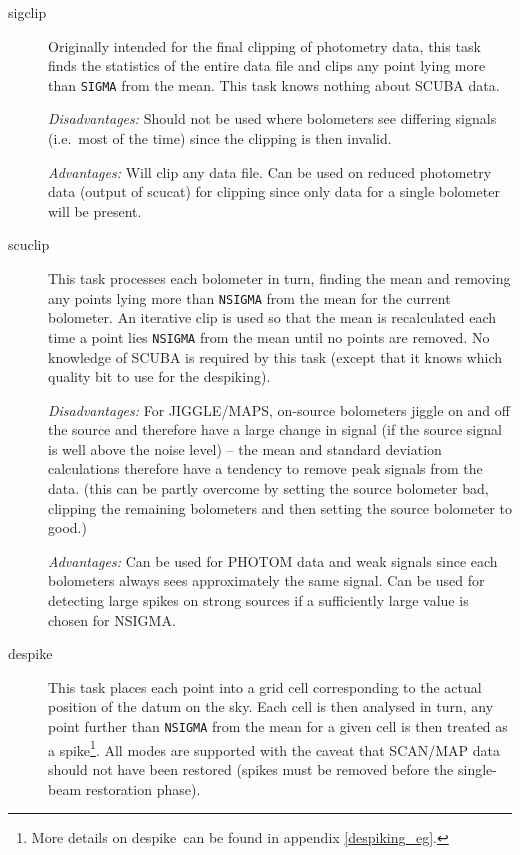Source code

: \documentclass[twoside,11pt]{article}
\newcommand{\task}[1]{{\sf #1}}
\newcommand{\param}[1]{{\tt #1}}
\newcommand{\scucat}{\htmlref{\task{scucat}}{SCUCAT}}
\newcommand{\sigclip}{\htmlref{\task{sigclip}}{SIGCLIP}}
\newcommand{\despike}{\htmlref{\task{despike}}{DESPIKE}}
\newcommand{\scuclip}{\htmlref{\task{scuclip}}{SCUCLIP}}
\newcommand{\htmlref}[2]{#1}
\begin{document}
\begin{description}
\item[\sigclip] \mbox{}

Originally intended for the final clipping of photometry data, this task
finds the statistics of the entire data file and clips any point lying more
than \param{SIGMA} from the mean. This task knows nothing about SCUBA data.

\textit{Disadvantages:} Should not be used where bolometers see differing
signals (i.e.\ most of the time) since the clipping is then invalid.

\textit{Advantages:} Will clip any data file. Can be used on reduced
photometry data (output of \scucat) for clipping since only data for a single
bolometer will be present.

\item[\scuclip] \mbox{}

This task processes each bolometer in turn, finding the mean and removing any
points lying more than \param{NSIGMA} from the mean for the current bolometer.
An iterative clip is used so that the mean is recalculated each time a point
lies \param{NSIGMA} from the mean until no points are removed.
No knowledge of SCUBA is required by this task (except that it knows which 
quality bit to use for the despiking).

\textit{Disadvantages:} For JIGGLE/MAPS, on-source bolometers jiggle on and
off the source and therefore have a large change in signal (if the source
signal is well above the noise level) -- the mean and standard deviation
calculations therefore have a tendency to remove peak signals from the data.
(this can be partly overcome by setting the source bolometer bad, clipping the
remaining bolometers and then setting the source bolometer to good.)

\textit{Advantages:} Can be used for PHOTOM data and weak signals since
each bolometers always sees approximately the same signal. Can be used for
detecting large spikes on strong sources if a sufficiently large value is
chosen for NSIGMA.


\item[\despike] \mbox{}

This task places each point into a grid cell corresponding to the actual
position of the datum on the sky. Each cell is then analysed in turn, any
point further than \param{NSIGMA} from the mean for a given cell is then
treated as a spike\footnote{More details on \despike\ can be found in appendix
\ref{despiking_eg}.}.  All modes are supported with the caveat that SCAN/MAP
data should not have been restored (spikes must be removed before the
single-beam restoration phase).


\end{description}
\end{document}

■ ■ ■ ■

Exercise instructions:
Leave out the pictures and set down all of the data exactly.

Solved problem:
Source code

: \documentclass[twoside,11pt]{article}
\newcommand{\task}[1]{{\sf #1}}
\newcommand{\param}[1]{{\tt #1}}
\newcommand{\scucat}{\htmlref{\task{scucat}}{SCUCAT}}
\newcommand{\sigclip}{\htmlref{\task{sigclip}}{SIGCLIP}}
\newcommand{\despike}{\htmlref{\task{despike}}{DESPIKE}}
\newcommand{\scuclip}{\htmlref{\task{scuclip}}{SCUCLIP}}
\newcommand{\htmlref}[2]{#1}
\begin{document}
\begin{description}
\item[\sigclip] \mbox{}

Originally intended for the final clipping of photometry data, this task
finds the statistics of the entire data file and clips any point lying more
than \param{SIGMA} from the mean. This task knows nothing about SCUBA data.

\textit{Disadvantages:} Should not be used where bolometers see differing
signals (i.e.\ most of the time) since the clipping is then invalid.

\textit{Advantages:} Will clip any data file. Can be used on reduced
photometry data (output of \scucat) for clipping since only data for a single
bolometer will be present.

\item[\scuclip] \mbox{}

This task processes each bolometer in turn, finding the mean and removing any
points lying more than \param{NSIGMA} from the mean for the current bolometer.
An iterative clip is used so that the mean is recalculated each time a point
lies \param{NSIGMA} from the mean until no points are removed.
No knowledge of SCUBA is required by this task (except that it knows which 
quality bit to use for the despiking).

\textit{Disadvantages:} For JIGGLE/MAPS, on-source bolometers jiggle on and
off the source and therefore have a large change in signal (if the source
signal is well above the noise level) -- the mean and standard deviation
calculations therefore have a tendency to remove peak signals from the data.
(this can be partly overcome by setting the source bolometer bad, clipping the
remaining bolometers and then setting the source bolometer to good.)

\textit{Advantages:} Can be used for PHOTOM data and weak signals since
each bolometers always sees approximately the same signal. Can be used for
detecting large spikes on strong sources if a sufficiently large value is
chosen for NSIGMA.


\item[\despike] \mbox{}

This task places each point into a grid cell corresponding to the actual
position of the datum on the sky. Each cell is then analysed in turn, any
point further than \param{NSIGMA} from the mean for a given cell is then
treated as a spike\footnote{More details on \despike\ can be found in appendix
\ref{despiking_eg}.}.  All modes are supported with the caveat that SCAN/MAP
data should not have been restored (spikes must be removed before the
single-beam restoration phase).


\end{description}
\end{document}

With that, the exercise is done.